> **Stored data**
....
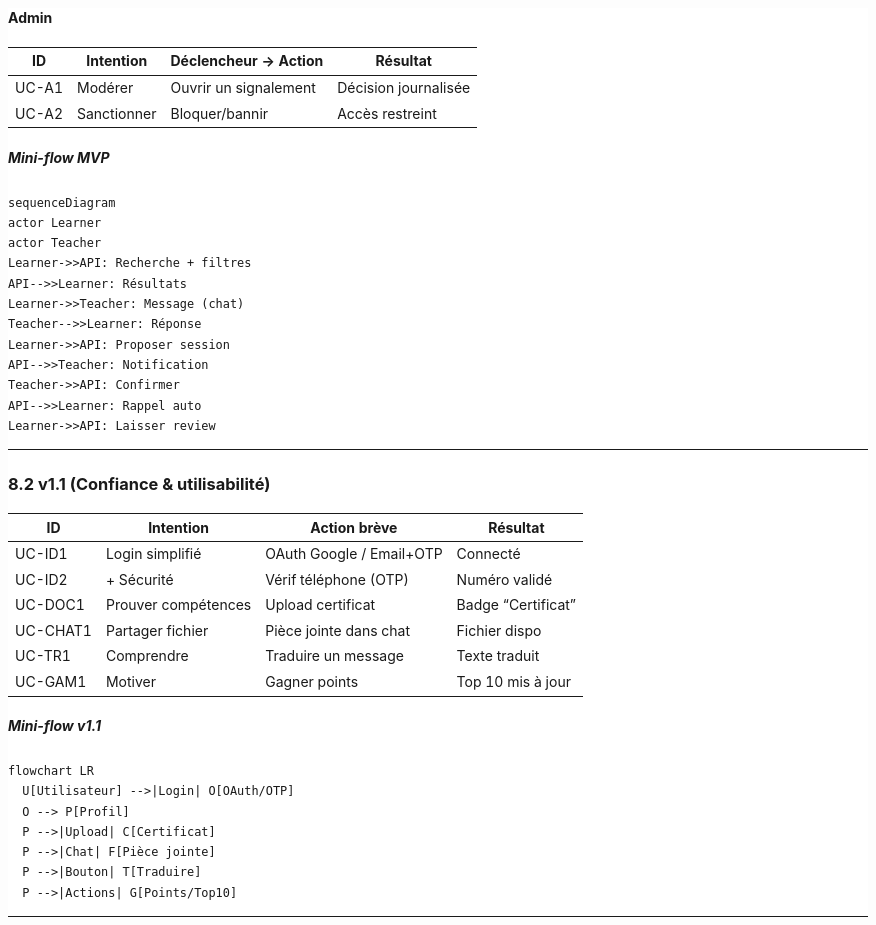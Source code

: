 #### Admin

| ID    | Intention   | Déclencheur → Action  | Résultat             |
| ----- | ----------- | --------------------- | -------------------- |
| UC-A1 | Modérer     | Ouvrir un signalement | Décision journalisée |
| UC-A2 | Sanctionner | Bloquer/bannir        | Accès restreint      |

##### Mini-flow MVP

```mermaid
sequenceDiagram
actor Learner
actor Teacher
Learner->>API: Recherche + filtres
API-->>Learner: Résultats
Learner->>Teacher: Message (chat)
Teacher-->>Learner: Réponse
Learner->>API: Proposer session
API-->>Teacher: Notification
Teacher->>API: Confirmer
API-->>Learner: Rappel auto
Learner->>API: Laisser review
```

---

### 8.2 v1.1 (Confiance & utilisabilité)

| ID       | Intention           | Action brève             | Résultat           |
| -------- | ------------------- | ------------------------ | ------------------ |
| UC-ID1   | Login simplifié     | OAuth Google / Email+OTP | Connecté           |
| UC-ID2   | + Sécurité          | Vérif téléphone (OTP)    | Numéro validé      |
| UC-DOC1  | Prouver compétences | Upload certificat        | Badge “Certificat” |
| UC-CHAT1 | Partager fichier    | Pièce jointe dans chat   | Fichier dispo      |
| UC-TR1   | Comprendre          | Traduire un message      | Texte traduit      |
| UC-GAM1  | Motiver             | Gagner points            | Top 10 mis à jour  |

##### Mini-flow v1.1

```mermaid
flowchart LR
  U[Utilisateur] -->|Login| O[OAuth/OTP]
  O --> P[Profil]
  P -->|Upload| C[Certificat]
  P -->|Chat| F[Pièce jointe]
  P -->|Bouton| T[Traduire]
  P -->|Actions| G[Points/Top10]
```

---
....
> **WHAT THE TASK ASKS**
Your reply should repeat the entries above exactly, leaving the pictures out.

> **RESULT BELOW**
Source code

: #### Admin

| ID    | Intention   | Déclencheur → Action  | Résultat             |
| ----- | ----------- | --------------------- | -------------------- |
| UC-A1 | Modérer     | Ouvrir un signalement | Décision journalisée |
| UC-A2 | Sanctionner | Bloquer/bannir        | Accès restreint      |

##### Mini-flow MVP

```mermaid
sequenceDiagram
actor Learner
actor Teacher
Learner->>API: Recherche + filtres
API-->>Learner: Résultats
Learner->>Teacher: Message (chat)
Teacher-->>Learner: Réponse
Learner->>API: Proposer session
API-->>Teacher: Notification
Teacher->>API: Confirmer
API-->>Learner: Rappel auto
Learner->>API: Laisser review
```

---

### 8.2 v1.1 (Confiance & utilisabilité)

| ID       | Intention           | Action brève             | Résultat           |
| -------- | ------------------- | ------------------------ | ------------------ |
| UC-ID1   | Login simplifié     | OAuth Google / Email+OTP | Connecté           |
| UC-ID2   | + Sécurité          | Vérif téléphone (OTP)    | Numéro validé      |
| UC-DOC1  | Prouver compétences | Upload certificat        | Badge “Certificat” |
| UC-CHAT1 | Partager fichier    | Pièce jointe dans chat   | Fichier dispo      |
| UC-TR1   | Comprendre          | Traduire un message      | Texte traduit      |
| UC-GAM1  | Motiver             | Gagner points            | Top 10 mis à jour  |

##### Mini-flow v1.1

```mermaid
flowchart LR
  U[Utilisateur] -->|Login| O[OAuth/OTP]
  O --> P[Profil]
  P -->|Upload| C[Certificat]
  P -->|Chat| F[Pièce jointe]
  P -->|Bouton| T[Traduire]
  P -->|Actions| G[Points/Top10]
```

---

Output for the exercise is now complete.